A gas fluorescence beam profile monitor has been realized at the relativistic heavy ion collider (RHIC) using the polarized atomic hydrogen gas jet. RHIC proton beam profiles in the vertical plane are obtained as well as measurements of the width of the gas jet in the beam direction. For gold ion beams, the fluorescence cross section is sufficiently large so that profiles can be obtained from the residual gas alone, albeit with long light integration times and lower number of Au ions than protons. We estimate the fluorescence cross-section of 100 GeV protons and Au ions on hydrogen gas to be 6.6x10-21 cm² ~1.7x10-16 cm², respectively*. We calculate the beam emittance to provide an independent measurement of the RHIC beam. This optical beam diagnostic technique, utilizing the beam induced fluorescence from injected or residual gas, represents a step towards the realization of a simple and truly noninvasive beam monitor for high-energy particle beams together with a wall-current-monitor system and/or a low light level optical temporal measurement system, a 3-dimensional particle beam profile system can be envisioned providing routine diagnosis of high-energy particle beams.

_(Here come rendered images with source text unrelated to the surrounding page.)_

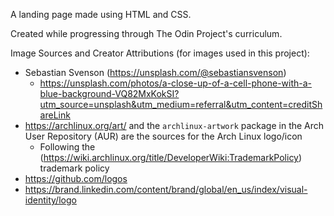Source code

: A landing page made using HTML and CSS.

Created while progressing through The Odin Project's curriculum.

Image Sources and Creator Attributions (for images used in this project):

- Sebastian Svenson (https://unsplash.com/@sebastiansvenson)
  - https://unsplash.com/photos/a-close-up-of-a-cell-phone-with-a-blue-background-VQ82MxKokSI?utm_source=unsplash&utm_medium=referral&utm_content=creditShareLink
- https://archlinux.org/art/ and the `archlinux-artwork` package in the Arch User Repository (AUR) are the sources for the Arch Linux logo/icon
  - Following the (https://wiki.archlinux.org/title/DeveloperWiki:TrademarkPolicy) trademark policy
- https://github.com/logos
- https://brand.linkedin.com/content/brand/global/en_us/index/visual-identity/logo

*T. Tsang, et. al., Rev. Sci. Instrum. 79, 105103 (2008).

• M. Okamura, J.G. Alessi, E.N. Beebe, V. Lo Destro, A.I. Pikin, D. Raparia, J. Ritter
  BNL, Upton, Long Island, New York
• T. Kanesue
  Kyushu University, Department of Applied Quantum Physics and Nuclear Engineering, Fukuoka
• A. Schempp, J.S. Schmidt, M. Vossberg
  IAP, Frankfurt am Main
• J. Tamura
  Department of Energy Sciences, Tokyo Institute of Technology, Yokohama

Funding: Work supported by Brookhaven Science Associates, LLC under Contract No. DE-AC02-98CH10886 with the U.S. Department of Energy.

A new 4 rod RFQ fabricated by IAP, Frankfurt, is being commissioned at Brookhaven National Laboratory. The RFQ will accelerate intense heavy ion beams provided by an Electron Beam Ion Source (EBIS) up to 300 keV/u. The RFQ will accelerate a range of Q/M from 1 to 1/6, and the accelerated beam will be finally delivered to RHIC and NSRL. The first beam test is planned to use beams from the BNL Test EBIS. The detailed test results will be presented.

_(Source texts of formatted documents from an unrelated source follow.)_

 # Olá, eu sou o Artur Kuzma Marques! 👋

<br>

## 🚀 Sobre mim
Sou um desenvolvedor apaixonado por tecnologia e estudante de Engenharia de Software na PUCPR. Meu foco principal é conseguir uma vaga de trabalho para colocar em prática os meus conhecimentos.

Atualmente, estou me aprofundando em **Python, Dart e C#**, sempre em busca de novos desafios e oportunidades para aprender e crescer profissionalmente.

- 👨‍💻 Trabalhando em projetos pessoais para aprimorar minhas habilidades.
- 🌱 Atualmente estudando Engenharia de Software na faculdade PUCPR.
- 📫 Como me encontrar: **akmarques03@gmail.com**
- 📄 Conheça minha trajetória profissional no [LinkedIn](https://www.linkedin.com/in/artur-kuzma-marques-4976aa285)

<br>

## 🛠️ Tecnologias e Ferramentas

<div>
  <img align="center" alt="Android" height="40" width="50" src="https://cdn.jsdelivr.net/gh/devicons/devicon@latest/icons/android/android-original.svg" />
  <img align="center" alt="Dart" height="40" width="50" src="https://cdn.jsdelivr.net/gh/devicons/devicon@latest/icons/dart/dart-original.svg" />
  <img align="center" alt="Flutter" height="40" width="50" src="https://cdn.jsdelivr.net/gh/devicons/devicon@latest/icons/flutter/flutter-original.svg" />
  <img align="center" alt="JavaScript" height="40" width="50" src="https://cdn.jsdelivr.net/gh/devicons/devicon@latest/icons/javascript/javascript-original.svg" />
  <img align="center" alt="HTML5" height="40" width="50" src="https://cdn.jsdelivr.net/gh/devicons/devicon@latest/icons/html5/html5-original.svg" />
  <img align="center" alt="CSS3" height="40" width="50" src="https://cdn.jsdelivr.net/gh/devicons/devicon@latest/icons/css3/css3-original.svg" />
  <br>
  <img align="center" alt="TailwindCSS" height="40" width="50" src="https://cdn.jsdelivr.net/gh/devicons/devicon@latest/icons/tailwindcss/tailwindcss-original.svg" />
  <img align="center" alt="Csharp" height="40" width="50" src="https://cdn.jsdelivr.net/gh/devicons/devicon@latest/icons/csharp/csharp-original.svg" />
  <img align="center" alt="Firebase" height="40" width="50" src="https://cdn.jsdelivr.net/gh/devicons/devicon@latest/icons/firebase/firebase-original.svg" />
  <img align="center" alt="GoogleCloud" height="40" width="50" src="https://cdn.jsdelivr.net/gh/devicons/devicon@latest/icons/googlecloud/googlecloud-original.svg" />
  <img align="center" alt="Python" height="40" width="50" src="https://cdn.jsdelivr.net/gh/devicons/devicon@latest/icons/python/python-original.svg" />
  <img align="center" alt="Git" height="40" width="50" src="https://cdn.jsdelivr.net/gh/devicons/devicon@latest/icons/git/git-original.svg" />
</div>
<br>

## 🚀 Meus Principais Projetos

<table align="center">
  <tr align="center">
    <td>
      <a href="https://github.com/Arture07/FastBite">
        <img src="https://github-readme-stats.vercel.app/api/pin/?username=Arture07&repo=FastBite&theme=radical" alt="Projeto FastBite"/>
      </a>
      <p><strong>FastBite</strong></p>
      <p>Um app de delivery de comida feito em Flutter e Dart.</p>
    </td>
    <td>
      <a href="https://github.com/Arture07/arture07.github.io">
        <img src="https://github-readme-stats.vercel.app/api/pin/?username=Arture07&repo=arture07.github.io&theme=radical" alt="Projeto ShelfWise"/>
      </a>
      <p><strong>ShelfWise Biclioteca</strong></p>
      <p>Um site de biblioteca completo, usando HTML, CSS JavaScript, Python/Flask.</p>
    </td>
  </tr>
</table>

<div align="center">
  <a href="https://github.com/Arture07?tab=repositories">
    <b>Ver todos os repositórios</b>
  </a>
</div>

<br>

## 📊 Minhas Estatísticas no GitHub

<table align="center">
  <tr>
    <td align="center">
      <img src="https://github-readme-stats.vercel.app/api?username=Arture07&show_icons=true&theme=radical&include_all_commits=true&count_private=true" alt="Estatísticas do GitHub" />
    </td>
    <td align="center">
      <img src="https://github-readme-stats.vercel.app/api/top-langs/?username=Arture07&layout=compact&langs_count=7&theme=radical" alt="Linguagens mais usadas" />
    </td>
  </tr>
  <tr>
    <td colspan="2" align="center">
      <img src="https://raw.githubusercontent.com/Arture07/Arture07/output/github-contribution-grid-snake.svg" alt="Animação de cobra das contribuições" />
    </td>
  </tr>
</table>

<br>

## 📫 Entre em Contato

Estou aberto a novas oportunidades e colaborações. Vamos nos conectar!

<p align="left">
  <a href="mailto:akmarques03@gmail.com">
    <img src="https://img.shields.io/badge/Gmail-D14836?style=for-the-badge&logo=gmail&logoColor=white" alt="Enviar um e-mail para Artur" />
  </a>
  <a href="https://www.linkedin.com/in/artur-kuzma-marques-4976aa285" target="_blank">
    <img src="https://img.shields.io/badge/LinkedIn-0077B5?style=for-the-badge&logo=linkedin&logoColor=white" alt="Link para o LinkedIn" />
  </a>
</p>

• W.A. Barth, L.A. Dahl, H. Eickhoff, L. Groening
  GSI, Darmstadt

The GSI UNILAC serving as a high duty factor heavy ion linac is in operation since nearly 35 years. An upgrade program dedicated to FAIR will be finished until 2011. For the FAIR project the synchrotron SIS 18 has to be filled up to the space charge limit. After re-commissioning of the UNILAC the replacement of the main DTL is foreseen. A new 4 MV/m 108 MHz IH-LINAC provides a high intensity 5 MeV/u U⁴⁺-beam. The existing gas stripper section is reused to perform a beam intensity of 24 emA in charge state 42+. The existing UNLAC-tunnel may house a high efficient linac structure. A superconducting or normal conducting 324 MHz-CH-linac (crossbar H-structure) is under consideration as well as rf-resonators of half wave or quarter wave type. The new high energy linac should be able to boost the beam energy up to 30 MeV/u. A further upgrade option is a second 100 m-linac (324 MHz) to enhance the beam energy to up to 100 MeV/u (U⁴¹⁺), sufficient to feed the FAIR 100 Tm synchrotron in direct line. The paper will report on the ongoing conceptual layout of a new UNILAC-concept.